* Task: Return each line of the entries that mentions the word "klippy".

* Supplied records:
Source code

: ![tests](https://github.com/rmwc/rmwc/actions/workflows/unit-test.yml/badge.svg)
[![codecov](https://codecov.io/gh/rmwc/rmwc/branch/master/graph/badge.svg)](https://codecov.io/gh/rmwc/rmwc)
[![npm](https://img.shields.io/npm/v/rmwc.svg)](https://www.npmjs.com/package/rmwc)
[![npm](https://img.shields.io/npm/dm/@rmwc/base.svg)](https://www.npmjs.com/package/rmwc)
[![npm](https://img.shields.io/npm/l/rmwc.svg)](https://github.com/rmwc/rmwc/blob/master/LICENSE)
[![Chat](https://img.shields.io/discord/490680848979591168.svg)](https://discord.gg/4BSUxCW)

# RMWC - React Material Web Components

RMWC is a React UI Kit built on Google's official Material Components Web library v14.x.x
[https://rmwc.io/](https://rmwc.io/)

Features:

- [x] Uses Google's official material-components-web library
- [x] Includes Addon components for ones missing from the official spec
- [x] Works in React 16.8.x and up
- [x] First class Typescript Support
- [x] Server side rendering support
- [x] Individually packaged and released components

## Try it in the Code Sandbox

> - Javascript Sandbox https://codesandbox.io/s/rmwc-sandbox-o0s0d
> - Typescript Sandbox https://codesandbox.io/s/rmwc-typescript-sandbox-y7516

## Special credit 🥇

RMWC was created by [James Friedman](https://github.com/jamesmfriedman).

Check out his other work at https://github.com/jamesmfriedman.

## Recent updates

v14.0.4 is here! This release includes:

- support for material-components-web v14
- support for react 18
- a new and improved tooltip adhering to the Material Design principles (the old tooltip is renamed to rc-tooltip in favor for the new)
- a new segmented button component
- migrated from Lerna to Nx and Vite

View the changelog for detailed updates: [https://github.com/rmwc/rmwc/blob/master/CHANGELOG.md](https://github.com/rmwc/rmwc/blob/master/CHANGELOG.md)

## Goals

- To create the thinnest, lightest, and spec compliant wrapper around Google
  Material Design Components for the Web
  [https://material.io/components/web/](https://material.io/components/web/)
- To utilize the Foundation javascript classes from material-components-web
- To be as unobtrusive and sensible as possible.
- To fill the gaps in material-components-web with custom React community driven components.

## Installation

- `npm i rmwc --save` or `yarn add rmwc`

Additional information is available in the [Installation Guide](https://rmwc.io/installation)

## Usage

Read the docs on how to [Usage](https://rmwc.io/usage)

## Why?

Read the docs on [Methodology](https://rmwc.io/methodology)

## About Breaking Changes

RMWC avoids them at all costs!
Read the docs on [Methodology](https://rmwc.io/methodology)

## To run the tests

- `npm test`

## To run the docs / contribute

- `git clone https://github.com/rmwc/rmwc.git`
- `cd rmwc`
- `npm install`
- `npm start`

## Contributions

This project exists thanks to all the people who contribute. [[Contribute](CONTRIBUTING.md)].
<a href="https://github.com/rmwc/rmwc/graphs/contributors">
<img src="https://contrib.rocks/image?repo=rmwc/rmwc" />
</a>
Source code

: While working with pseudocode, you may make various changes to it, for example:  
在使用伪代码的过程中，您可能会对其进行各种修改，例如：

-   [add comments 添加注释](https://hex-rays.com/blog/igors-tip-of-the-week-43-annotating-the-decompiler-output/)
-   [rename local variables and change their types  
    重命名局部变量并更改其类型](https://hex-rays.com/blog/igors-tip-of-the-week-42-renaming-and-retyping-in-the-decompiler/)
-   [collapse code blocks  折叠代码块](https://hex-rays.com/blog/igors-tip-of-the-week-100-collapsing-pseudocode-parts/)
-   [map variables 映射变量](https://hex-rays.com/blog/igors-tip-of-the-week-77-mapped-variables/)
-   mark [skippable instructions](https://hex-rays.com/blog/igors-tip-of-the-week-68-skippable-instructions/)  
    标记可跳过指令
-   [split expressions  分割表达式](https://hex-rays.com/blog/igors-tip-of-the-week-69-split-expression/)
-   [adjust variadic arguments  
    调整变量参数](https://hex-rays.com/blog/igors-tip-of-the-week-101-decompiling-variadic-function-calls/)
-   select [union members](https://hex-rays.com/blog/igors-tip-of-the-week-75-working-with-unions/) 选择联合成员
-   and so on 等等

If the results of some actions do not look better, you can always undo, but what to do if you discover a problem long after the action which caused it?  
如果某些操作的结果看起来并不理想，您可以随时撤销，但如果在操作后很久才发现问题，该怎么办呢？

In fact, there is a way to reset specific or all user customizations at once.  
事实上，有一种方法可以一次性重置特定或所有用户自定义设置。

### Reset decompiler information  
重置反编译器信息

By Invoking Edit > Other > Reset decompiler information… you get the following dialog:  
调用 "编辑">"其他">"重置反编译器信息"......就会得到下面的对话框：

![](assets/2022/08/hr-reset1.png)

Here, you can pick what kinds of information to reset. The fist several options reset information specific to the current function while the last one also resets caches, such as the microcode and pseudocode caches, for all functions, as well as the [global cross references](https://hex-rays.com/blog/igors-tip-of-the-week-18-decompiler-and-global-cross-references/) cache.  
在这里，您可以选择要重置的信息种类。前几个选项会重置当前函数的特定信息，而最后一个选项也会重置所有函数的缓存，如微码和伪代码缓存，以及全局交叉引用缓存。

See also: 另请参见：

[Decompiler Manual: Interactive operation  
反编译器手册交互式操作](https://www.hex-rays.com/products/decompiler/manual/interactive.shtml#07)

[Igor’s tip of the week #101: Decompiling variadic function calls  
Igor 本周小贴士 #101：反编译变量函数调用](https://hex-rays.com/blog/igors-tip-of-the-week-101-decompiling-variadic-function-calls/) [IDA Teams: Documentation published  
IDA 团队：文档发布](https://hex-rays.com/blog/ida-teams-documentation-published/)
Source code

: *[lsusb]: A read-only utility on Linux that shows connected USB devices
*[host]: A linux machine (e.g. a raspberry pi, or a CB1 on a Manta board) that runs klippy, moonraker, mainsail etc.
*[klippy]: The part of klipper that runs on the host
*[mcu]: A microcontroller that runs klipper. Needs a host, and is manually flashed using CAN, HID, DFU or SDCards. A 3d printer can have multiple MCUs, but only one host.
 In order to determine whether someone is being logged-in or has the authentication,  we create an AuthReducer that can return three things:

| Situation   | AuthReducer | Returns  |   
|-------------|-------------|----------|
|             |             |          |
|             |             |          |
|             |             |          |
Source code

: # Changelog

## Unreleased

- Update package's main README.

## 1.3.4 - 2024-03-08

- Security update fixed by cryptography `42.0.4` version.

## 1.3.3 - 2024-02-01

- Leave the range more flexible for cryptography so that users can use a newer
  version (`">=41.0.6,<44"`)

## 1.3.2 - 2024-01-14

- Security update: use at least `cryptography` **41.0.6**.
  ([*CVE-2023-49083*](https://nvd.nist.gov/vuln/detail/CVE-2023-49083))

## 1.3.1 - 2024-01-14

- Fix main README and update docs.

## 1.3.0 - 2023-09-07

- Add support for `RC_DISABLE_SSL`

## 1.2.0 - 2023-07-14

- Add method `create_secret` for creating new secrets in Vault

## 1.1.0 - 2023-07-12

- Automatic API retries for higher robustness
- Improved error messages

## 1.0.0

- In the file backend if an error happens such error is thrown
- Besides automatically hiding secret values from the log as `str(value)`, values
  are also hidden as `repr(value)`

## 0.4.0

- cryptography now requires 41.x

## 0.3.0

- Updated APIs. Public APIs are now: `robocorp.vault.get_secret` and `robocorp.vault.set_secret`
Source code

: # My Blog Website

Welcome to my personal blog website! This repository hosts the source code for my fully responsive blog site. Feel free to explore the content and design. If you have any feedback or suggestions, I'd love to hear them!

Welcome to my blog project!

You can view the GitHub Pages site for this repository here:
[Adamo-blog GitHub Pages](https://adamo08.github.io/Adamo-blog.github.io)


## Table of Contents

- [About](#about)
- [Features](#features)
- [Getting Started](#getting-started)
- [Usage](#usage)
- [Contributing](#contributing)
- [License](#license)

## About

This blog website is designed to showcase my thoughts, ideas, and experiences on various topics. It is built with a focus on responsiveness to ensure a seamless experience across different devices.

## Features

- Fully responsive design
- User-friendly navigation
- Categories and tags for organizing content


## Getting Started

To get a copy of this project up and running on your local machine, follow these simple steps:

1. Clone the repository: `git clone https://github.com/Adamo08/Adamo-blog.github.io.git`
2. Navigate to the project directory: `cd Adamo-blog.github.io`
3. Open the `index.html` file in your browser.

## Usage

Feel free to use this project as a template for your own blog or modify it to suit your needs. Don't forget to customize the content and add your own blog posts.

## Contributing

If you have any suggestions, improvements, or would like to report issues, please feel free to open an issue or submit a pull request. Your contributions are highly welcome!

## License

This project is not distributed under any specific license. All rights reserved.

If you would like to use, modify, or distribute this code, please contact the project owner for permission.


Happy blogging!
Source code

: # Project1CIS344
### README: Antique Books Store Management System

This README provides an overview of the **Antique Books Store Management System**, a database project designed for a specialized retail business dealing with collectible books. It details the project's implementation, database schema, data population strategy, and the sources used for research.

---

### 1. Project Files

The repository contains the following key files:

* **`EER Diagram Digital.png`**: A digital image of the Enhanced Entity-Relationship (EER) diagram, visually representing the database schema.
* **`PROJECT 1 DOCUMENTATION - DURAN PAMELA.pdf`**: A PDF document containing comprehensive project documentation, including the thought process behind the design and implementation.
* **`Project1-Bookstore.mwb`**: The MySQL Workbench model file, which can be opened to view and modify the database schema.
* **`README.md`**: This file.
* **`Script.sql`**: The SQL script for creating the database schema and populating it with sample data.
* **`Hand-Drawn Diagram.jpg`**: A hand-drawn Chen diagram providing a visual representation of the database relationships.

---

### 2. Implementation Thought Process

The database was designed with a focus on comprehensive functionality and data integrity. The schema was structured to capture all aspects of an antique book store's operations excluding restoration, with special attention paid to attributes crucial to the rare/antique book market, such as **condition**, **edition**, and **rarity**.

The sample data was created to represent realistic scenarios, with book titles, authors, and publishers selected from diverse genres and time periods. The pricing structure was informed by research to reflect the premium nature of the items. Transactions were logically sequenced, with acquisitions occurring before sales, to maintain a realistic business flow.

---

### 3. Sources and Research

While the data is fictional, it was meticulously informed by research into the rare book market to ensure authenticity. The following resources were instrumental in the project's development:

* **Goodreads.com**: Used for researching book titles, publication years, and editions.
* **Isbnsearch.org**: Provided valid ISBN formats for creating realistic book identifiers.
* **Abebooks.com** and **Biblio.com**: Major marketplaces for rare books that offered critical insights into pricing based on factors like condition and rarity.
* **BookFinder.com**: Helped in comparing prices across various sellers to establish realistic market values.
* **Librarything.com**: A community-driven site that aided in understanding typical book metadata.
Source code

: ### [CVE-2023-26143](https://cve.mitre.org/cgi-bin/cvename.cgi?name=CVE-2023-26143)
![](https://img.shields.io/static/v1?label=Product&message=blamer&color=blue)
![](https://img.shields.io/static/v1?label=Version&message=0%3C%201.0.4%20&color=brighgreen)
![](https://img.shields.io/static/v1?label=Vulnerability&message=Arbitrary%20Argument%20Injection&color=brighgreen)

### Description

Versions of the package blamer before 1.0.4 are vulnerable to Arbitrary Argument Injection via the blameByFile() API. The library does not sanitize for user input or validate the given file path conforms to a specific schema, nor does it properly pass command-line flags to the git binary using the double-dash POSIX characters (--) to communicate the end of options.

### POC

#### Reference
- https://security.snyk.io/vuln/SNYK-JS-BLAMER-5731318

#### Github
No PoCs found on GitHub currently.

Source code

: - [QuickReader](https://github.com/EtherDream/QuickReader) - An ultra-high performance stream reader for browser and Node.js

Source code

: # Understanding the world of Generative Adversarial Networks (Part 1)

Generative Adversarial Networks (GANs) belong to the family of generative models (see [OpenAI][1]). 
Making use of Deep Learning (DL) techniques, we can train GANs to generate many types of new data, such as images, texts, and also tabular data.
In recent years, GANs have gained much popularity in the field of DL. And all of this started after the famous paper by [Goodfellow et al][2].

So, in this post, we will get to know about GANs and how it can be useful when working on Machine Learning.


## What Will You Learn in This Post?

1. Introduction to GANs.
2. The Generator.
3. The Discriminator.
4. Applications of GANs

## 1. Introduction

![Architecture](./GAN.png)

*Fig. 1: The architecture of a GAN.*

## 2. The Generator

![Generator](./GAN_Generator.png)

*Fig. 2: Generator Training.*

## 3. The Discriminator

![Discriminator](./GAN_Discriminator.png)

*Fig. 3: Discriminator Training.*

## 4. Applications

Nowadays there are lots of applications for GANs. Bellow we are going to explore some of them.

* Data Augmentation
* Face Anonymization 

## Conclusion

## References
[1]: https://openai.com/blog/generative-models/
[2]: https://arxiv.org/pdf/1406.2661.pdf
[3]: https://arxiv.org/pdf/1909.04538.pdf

* Finished task:
*[host]: A linux machine (e.g. a raspberry pi, or a CB1 on a Manta board) that runs klippy, moonraker, mainsail etc.
*[klippy]: The part of klipper that runs on the host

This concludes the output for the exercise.